→ **Aim of the task**:
Search the entries below for the word "risk" and copy each line that has it.

====== Input records

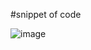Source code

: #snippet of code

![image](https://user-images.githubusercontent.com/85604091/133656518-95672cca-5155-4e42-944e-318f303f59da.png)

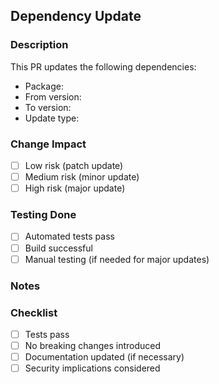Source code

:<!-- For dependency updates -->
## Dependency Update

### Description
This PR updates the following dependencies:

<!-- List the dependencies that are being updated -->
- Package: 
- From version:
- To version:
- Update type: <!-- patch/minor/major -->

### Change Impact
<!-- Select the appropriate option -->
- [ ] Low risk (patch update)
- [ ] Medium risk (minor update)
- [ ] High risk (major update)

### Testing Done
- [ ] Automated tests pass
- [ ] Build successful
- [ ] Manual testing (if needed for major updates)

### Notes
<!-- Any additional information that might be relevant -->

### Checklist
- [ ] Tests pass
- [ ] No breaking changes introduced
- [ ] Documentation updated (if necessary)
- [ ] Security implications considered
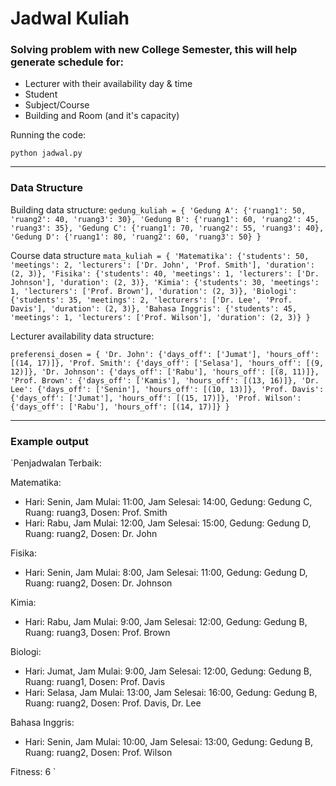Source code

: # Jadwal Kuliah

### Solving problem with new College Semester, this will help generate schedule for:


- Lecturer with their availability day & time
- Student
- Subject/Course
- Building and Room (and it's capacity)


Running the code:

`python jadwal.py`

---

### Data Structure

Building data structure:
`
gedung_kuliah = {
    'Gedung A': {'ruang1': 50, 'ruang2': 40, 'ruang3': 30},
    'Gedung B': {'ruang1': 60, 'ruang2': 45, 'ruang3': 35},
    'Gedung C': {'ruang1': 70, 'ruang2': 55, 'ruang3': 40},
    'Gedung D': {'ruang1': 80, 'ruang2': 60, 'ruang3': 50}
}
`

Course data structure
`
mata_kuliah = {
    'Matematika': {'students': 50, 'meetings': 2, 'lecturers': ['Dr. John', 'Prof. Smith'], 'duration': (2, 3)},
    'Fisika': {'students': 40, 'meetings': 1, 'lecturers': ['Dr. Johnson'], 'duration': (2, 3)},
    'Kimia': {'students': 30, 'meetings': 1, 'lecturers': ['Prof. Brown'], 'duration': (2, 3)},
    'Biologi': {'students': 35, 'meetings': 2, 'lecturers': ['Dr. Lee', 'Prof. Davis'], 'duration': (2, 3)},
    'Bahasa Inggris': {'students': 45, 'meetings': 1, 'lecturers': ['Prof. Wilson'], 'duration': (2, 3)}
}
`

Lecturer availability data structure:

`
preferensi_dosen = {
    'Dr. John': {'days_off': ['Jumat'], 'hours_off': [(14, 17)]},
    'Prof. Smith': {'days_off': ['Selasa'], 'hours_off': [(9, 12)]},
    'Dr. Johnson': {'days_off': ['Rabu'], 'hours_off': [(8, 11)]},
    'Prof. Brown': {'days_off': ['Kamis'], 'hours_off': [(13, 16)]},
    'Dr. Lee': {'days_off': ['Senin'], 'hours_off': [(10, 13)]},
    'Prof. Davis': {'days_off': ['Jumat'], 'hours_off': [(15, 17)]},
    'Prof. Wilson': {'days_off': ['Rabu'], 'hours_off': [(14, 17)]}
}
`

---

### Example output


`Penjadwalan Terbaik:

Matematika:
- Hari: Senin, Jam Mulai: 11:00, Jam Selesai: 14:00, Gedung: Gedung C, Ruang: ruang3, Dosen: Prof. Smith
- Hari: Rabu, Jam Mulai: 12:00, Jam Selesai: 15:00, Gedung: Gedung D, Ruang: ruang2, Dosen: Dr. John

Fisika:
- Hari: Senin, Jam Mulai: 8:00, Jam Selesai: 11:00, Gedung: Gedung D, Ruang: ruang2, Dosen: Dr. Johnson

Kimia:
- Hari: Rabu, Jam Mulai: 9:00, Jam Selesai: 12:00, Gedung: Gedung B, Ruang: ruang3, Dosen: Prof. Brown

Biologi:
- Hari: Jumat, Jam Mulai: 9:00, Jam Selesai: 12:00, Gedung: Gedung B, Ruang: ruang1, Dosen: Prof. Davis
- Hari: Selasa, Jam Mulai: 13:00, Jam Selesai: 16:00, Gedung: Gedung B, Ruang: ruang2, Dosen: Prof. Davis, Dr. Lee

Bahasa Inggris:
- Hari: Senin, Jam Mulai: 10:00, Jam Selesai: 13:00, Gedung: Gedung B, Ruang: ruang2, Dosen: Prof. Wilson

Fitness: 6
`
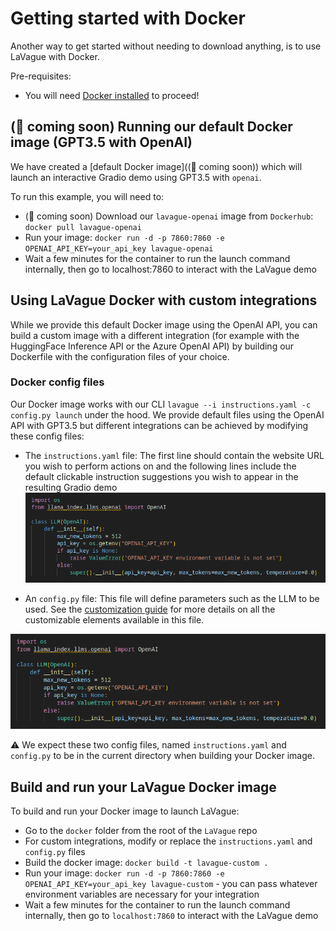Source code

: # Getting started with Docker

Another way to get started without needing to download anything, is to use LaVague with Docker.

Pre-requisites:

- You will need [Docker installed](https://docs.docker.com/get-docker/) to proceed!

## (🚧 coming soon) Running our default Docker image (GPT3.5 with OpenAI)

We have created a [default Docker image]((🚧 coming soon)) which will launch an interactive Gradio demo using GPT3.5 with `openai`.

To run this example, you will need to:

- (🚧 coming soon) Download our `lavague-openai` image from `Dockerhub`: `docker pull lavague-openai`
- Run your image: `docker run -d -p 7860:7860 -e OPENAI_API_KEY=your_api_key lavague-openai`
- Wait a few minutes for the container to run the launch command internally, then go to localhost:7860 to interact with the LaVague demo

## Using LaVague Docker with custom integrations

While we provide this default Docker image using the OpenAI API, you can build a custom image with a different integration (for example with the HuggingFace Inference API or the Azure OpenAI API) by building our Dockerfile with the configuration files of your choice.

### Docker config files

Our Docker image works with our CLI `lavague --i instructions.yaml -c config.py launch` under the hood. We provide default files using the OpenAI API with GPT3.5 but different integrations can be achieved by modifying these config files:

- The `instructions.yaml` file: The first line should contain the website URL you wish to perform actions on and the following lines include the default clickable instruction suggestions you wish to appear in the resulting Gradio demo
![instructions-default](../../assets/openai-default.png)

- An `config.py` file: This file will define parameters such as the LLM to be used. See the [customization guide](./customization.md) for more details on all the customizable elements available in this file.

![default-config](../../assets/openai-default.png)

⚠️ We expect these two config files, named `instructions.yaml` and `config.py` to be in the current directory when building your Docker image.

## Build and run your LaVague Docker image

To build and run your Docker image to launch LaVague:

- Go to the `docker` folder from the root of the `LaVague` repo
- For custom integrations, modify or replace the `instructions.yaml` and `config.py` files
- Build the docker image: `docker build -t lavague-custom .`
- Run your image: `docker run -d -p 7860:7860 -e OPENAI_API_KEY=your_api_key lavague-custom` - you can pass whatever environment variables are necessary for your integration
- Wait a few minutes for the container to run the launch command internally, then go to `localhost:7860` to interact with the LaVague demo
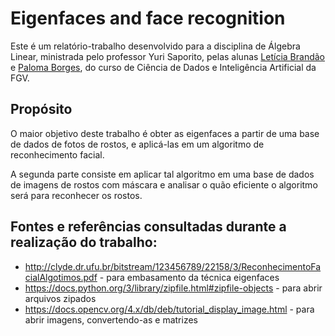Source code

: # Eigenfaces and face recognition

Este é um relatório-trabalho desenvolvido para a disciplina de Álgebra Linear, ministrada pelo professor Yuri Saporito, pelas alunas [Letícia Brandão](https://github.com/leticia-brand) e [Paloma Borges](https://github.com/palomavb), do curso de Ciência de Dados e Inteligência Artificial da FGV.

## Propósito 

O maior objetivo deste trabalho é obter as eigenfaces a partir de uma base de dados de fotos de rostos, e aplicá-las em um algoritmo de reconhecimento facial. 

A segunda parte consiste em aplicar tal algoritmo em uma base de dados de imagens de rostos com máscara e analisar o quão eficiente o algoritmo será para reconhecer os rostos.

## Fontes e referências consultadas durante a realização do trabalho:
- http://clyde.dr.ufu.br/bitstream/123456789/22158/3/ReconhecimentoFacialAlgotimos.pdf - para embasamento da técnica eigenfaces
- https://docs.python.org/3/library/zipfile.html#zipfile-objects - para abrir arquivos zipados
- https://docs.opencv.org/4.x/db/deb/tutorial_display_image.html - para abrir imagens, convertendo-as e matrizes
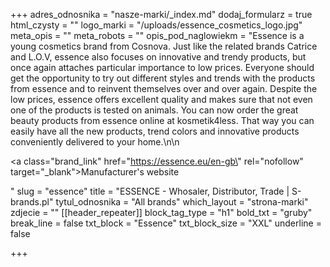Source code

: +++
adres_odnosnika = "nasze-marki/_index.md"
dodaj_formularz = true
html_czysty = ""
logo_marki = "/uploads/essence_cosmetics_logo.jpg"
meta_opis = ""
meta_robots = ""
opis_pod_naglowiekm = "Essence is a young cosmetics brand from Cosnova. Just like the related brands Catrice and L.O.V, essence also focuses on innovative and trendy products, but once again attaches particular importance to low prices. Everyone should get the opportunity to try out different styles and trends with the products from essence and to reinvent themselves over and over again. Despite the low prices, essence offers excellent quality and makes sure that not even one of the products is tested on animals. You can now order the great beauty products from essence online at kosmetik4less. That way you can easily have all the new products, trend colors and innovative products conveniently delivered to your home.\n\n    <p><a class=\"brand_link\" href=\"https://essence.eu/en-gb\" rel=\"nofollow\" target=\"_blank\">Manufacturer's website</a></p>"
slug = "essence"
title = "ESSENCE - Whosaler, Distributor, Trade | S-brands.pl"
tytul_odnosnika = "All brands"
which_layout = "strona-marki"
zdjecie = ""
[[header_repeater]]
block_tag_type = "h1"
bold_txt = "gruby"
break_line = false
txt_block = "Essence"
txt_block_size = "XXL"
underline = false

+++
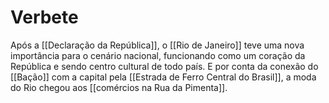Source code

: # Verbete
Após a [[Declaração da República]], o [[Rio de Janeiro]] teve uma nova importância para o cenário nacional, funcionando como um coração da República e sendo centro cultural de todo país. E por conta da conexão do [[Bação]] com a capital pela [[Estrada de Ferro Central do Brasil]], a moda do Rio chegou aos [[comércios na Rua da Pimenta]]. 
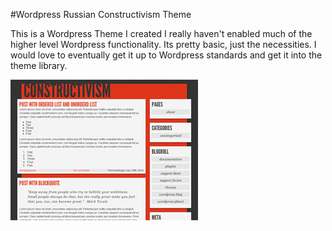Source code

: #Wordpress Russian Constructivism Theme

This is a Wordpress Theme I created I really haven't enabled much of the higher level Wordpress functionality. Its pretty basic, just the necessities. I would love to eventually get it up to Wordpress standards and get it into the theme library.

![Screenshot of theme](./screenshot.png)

============

→ **Exercise output**:
- [ ] Low risk (patch update)
- [ ] Medium risk (minor update)
- [ ] High risk (major update)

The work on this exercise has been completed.